Justin-Tan / high-fidelity-generative-compression

Pytorch implementation of High-Fidelity Generative Image Compression + Routines for neural image compression
Apache License 2.0
411 stars 77 forks source link

Is there a possiblity for good quality compression on images containing text ? #38

Open Akash7789 opened 2 years ago

Akash7789 commented 2 years ago

Hi, I tried this project in google colab and tested it on a .jpg image from one of the physics ebook I have. I used the
HIFIC-low model as it was mentioned in the colab notebook that it will give best compression ratio. After decompression I got a .png image with all text inside unrecognizable. Does this mean this program can only do good on content not containing text ? Or is there a possiblity of this program doing good on these type of images ? Will training this program a custom dataset (specifically for compression of type of images defined) be any good ? If yes, what should be the structure of the dataset ?

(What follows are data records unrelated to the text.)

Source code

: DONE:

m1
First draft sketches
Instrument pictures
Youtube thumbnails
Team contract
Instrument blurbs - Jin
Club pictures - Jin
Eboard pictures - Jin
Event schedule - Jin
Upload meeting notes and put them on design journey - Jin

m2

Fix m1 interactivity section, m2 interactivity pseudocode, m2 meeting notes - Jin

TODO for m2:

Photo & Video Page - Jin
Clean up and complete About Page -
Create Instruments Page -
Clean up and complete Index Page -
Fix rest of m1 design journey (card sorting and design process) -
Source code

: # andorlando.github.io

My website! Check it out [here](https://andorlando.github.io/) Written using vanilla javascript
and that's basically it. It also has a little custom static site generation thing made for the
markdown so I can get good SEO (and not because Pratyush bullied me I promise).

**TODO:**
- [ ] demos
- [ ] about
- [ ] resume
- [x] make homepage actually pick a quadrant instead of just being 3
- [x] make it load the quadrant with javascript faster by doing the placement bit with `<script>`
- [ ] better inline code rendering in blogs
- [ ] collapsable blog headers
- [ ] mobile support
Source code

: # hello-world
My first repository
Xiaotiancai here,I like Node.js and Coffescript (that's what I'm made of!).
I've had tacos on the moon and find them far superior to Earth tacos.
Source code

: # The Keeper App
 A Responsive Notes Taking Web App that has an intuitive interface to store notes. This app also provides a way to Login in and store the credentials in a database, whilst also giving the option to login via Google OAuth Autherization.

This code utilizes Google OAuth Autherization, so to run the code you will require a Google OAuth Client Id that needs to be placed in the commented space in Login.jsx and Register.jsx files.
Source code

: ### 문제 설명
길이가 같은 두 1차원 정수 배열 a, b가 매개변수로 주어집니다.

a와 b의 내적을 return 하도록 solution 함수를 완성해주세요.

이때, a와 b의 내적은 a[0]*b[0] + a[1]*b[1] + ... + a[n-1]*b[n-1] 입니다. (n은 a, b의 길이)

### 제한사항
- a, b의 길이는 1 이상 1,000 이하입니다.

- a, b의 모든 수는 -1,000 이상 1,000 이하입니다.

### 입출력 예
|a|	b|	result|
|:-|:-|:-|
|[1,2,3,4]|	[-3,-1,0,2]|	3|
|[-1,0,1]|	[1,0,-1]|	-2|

Justin-Tan commented 2 years ago

For image regions with high-frequency detail, e.g. faces, text, this model tends not to do well, presumably because OpenImages does not contain many examples of these images, or perhaps because psychologically, we are extremely sensitive to slight variations in facial/text structure. It would be interesting to see if training on text-heavy datasets - e.g. pages of an ebook would allow this model to compress text well without modification, but I don't know off the top of my head.

Akash7789 commented 1 year ago

@Justin-Tan Can you please tell the format/folder structure of open image dataset. I searched on Google but was not able to find anything about the format of open image dataset. I am thinking to train the program on ebooks.